Overlapping Gene Topology and Function
What is Overlapping Genes?
Many people were surprised to learn that overlap in genes, open reading frames, and even coding sequences is common and functionally integrated into prokaryotic, eukaryotic, and viral genomes. This information was disclosed by modern genome-scale approaches that find novel genes, such as proteogenomics and ribosome profiling.
In addition, bioengineering can take advantage of the limitations overlapping areas put on genomic sequences and their development to create more durable synthetic strains and creations. This review addresses the identification, topology, and biogenesis of overlapping protein-coding and RNA-coding genes within the context of their genome biology.
We highlight novel applications of sequence overlap for translation control, compression of synthetic genetic constructs, and mutation resistance.
Scientists had been perplexed by a riddle for a while until Frederick Sanger’s 1977 sequencing of the first DNA genome and its conclusions. Previous research on the proteins made during infection by the bacteriophage X174 suggested that longer coding sequences (CDSs) were needed than what was found in the phage genome.
When the genome sequence was analyzed, it was discovered that there was a significant overlap between the coding areas, with the internal scaffolding gene covering the genome replication gene and the lysis gene completely encased within the exterior scaffolding gene.

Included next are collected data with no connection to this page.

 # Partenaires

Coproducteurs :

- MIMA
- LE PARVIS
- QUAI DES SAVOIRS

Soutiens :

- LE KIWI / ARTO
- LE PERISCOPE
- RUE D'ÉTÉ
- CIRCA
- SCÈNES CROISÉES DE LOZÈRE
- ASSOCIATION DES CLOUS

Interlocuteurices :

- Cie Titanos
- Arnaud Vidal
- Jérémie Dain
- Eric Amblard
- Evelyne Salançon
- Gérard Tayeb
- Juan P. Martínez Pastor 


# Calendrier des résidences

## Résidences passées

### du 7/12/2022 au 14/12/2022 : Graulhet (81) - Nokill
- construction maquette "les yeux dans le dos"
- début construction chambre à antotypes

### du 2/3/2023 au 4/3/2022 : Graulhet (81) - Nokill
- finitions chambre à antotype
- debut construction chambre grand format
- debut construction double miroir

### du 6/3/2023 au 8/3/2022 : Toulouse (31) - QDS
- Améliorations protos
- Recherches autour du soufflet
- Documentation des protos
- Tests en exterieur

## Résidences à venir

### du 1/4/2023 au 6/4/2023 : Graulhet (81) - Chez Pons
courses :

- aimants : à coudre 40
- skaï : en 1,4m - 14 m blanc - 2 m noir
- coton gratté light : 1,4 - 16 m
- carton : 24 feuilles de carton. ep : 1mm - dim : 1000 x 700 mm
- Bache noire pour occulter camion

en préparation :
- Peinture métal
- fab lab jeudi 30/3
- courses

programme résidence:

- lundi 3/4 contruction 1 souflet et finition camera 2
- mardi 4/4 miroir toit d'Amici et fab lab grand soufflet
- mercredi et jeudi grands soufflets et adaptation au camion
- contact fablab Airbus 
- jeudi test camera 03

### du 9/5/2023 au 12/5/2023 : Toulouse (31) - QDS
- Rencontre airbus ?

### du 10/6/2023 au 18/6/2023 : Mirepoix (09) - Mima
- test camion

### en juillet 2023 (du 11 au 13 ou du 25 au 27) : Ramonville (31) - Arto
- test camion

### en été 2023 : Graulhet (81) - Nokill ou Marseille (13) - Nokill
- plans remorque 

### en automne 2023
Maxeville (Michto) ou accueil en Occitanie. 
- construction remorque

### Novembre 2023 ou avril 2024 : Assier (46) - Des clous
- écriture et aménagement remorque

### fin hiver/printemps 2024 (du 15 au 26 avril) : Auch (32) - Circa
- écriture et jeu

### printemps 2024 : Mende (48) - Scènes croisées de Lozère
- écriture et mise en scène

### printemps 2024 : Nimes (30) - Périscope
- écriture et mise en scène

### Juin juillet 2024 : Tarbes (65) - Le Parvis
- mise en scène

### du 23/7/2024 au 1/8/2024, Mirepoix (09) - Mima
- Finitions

Due to the compacted form of these viral genes, it was determined that more unidentified polypeptide synthesis sites could be present in the genome.
A different start location inside the genome replication gene A, which produced a truncated protein with a CDS similar to the C-terminus of the A protein but carrying a different function, was revealed by further refining of the X174 gene model. As a result, overlapping genes have been noted since the inception of sequencing and genomics.
Since then, overlapping genes — more particularly, open reading frames (ORFs) and CDSs — have emerged as a frequent genetic trait documented during viral genome annotation, notably within the SARS-CoV-2 genome.
However, outside of the field of viral genomics, their true quantity and significance were underestimated, and their identification and annotation inside cellular genomes have often been seen as peculiar and idiosyncratic.
Due to the quick development of genome-scale protein and RNA measuring methods and more sophisticated prediction algorithms (Box 1), the area is currently experiencing a renaissance.
These developments have revealed a large number of overlapping genes and ORFs inside cellular genomes. Estimates of overlapping characteristics in the human genome are substantially larger than previously anticipated, including 26% of all protein-coding genes. This estimate will probably rise in the future as previously annotated genes in the human genome are progressively found to have tiny ORFs (sORFs) encoding microproteins.
Overlapping Gene Topology and Function
The analysis of overlapping genes in cellular and viral genomes reveals several topological patterns of overlap that differ in occurrence between prokaryotes and eukaryotes. These trends have been noticed, and they are either the result of more frequent biogenesis of particular kinds, evolutionary selection favoring the preservation of particular topologies, or a mix of the two.
There is currently no agreement on how important these two factors — creation vs retention — are about one another. Sequence extension reorganization of existing genes or de novo gene and ORF generation inside an existing gene are two of the at least six methods that are considered to cause overlap to occur.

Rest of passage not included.